Peter Thiel defends support of Trump despite his anti-LGBT rights track record

The outspoken tech billionaire based his $1.25 million donation to the GOP candidate’s campaign on America’s need for an outsider.

Billionaire tech investor Peter Thiel look over the podium during the 2016 Republican National Convention in Cleveland. CREDIT: AP Photo/Carolyn Kaster
Billionaire tech investor Peter Thiel look over the podium during the 2016 Republican National Convention in Cleveland. CREDIT: AP Photo/Carolyn Kaster

With just over a week until Election Day, tech billionaire Peter Thiel wanted to set the record straight on why he vehemently supports Republican presidential nominee Donald Trump. But when asked whether he believed Trump would protect LGBT rights, namely marriage equality, Thiel—who is openly gay—seemed to dodge the question.

“I’ve not had conversations with Mr. Trump on that specific subject,” Thiel said in front a room full of reporters Monday that during a press conference at the National Press Club in Washington, D.C.

“I do think that he represents a sea change from the Republican Party of [former President George W.] Bush 43. You just think about the way Bush 43 was speaking negatively about gay marriage at every single campaign event in the 2004 election. It’s something that Trump has indicated he would be expansive on gay rights.”

Thiel is one of a few gay tech executives**, and has been a staunch supporter of Trump despite his anti-LGBT policy positions. Thiel spoke at this year’s Republican National Convention and pledged $1.25 million to Trump’s campaign. But the tech investor’s speech and comments Monday seemed to gloss over Trump’s declaration earlier this year that he would consider appointing U.S. Supreme Court justices who wanted to overturn the Court’s 2015 decision that same-sex couples had a constitutional right to marry.

“If I’m elected, I would be very strong on putting certain judges on the bench that I think maybe could change things,” Trump told Fox News Sunday’s host Chris Wallace in January. “I don’t like the way they ruled. I disagree with the Supreme Court from the standpoint they should have given the state — it should be a states’ rights issue.”

“One thing that should be distinguished here, is the media is always taking Trump literally. It never takes him seriously, but it always takes him literally. I think a lot of the voters who vote for Trump take him seriously but not literally.”

Wallace, who moderated the final 2016 presidential debate earlier this month, followed up by asking Trump if he would appoint justices to overrule the decision, to which the candidate said “I would strongly consider that, yes.”

Trump doubled down on those words in February when he publicly recommended two very conservative judges, William Pryor and Diane Sykes. In September, the reality TV star and failed businessman recommended 11 more potential appointees, including Sen. Mike Lee (R-UT). Lee quickly turned down the offer, but the Senator’s brother, Utah state Judge Thomas Lee, was included on an earlier list released in May.

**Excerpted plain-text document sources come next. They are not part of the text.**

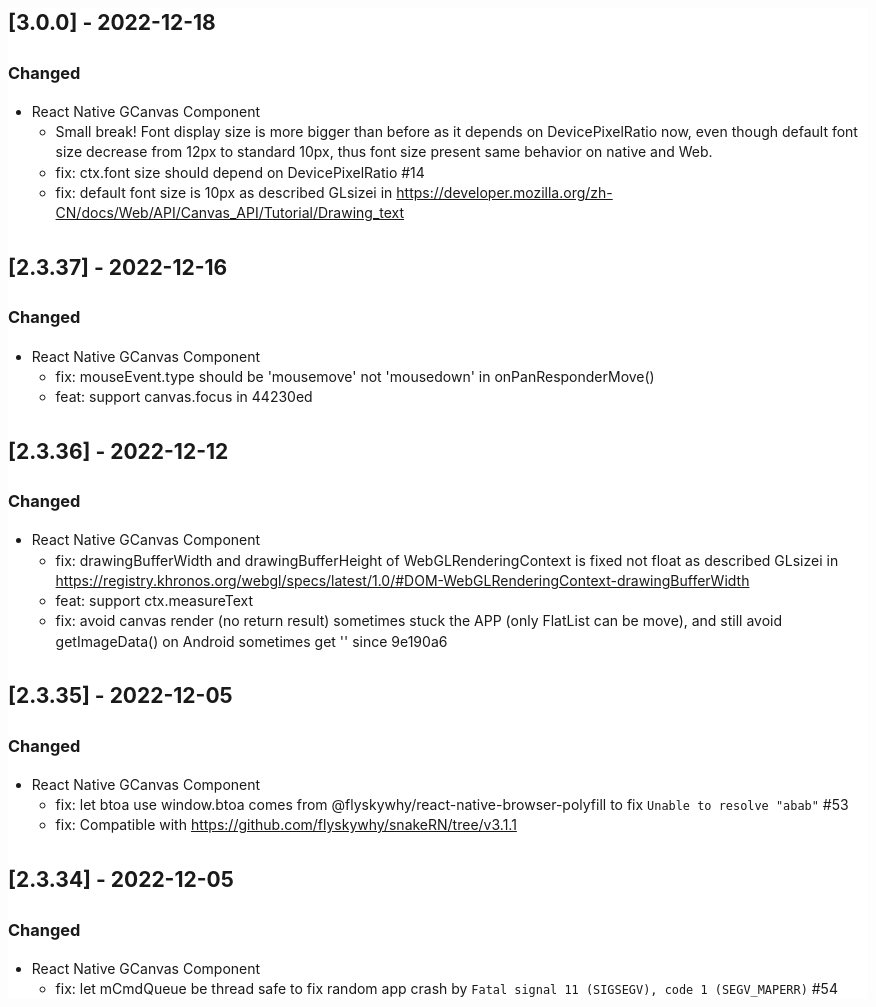 
## [3.0.0] - 2022-12-18

### Changed

* React Native GCanvas Component
    * Small break! Font display size is more bigger than before as it depends on DevicePixelRatio now, even though default font size decrease from 12px to standard 10px, thus font size present same behavior on native and Web.
    * fix: ctx.font size should depend on DevicePixelRatio #14
    * fix: default font size is 10px as described GLsizei in <https://developer.mozilla.org/zh-CN/docs/Web/API/Canvas_API/Tutorial/Drawing_text>


## [2.3.37] - 2022-12-16

### Changed

* React Native GCanvas Component
    * fix: mouseEvent.type should be 'mousemove' not 'mousedown' in onPanResponderMove()
    * feat: support canvas.focus in 44230ed


## [2.3.36] - 2022-12-12

### Changed

* React Native GCanvas Component
    * fix: drawingBufferWidth and drawingBufferHeight of WebGLRenderingContext is fixed not float as described GLsizei in <https://registry.khronos.org/webgl/specs/latest/1.0/#DOM-WebGLRenderingContext-drawingBufferWidth>
    * feat: support ctx.measureText
    * fix: avoid canvas render (no return result) sometimes stuck the APP (only FlatList can be move), and still avoid getImageData() on Android sometimes get '' since 9e190a6


## [2.3.35] - 2022-12-05

### Changed

* React Native GCanvas Component
    * fix: let btoa use window.btoa comes from @flyskywhy/react-native-browser-polyfill to fix `Unable to resolve "abab"` #53
    * fix: Compatible with <https://github.com/flyskywhy/snakeRN/tree/v3.1.1>


## [2.3.34] - 2022-12-05

### Changed

* React Native GCanvas Component
    * fix: let mCmdQueue be thread safe to fix random app crash by `Fatal signal 11 (SIGSEGV), code 1 (SEGV_MAPERR)` #54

Following the LGBT rights question, Thiel defended Trump’s derogatory remarks about banning Muslims from entering the U.S. and his plan to build a wall along the southern border as superfluous statements that shouldn’t be taken literally.

I don’t support religious tests. I wouldn’t use, I certainly don’t support the specific language Trump has used in every instance. But I think one thing that should be distinguished here, is the media is always taking Trump literally. It never takes him seriously, but it always takes him literally. I think a lot of the voters who [will] vote for Trump take him seriously but not literally. And so when they hear things like the Muslim comment, or the wall [along the U.S.-Mexican border] comment, or things like that, the question is not are you going to build a wall like the Great Wall of China, or how exactly are you going to enforce these [religious] tests. What they hear is we are going to have a saner more sensible immigration policy. We’re going to try to figure out how are we going to strike the right balance between costs and benefits.

But even in following Thiel’s logic, Trump’s proposed actions do make good on his words — at least in the case of LGBT rights.

** Peter Thiel’s sexual orientation was publicly revealed without his permission in a published story by Gawker’s sister publication Valleywag in 2007.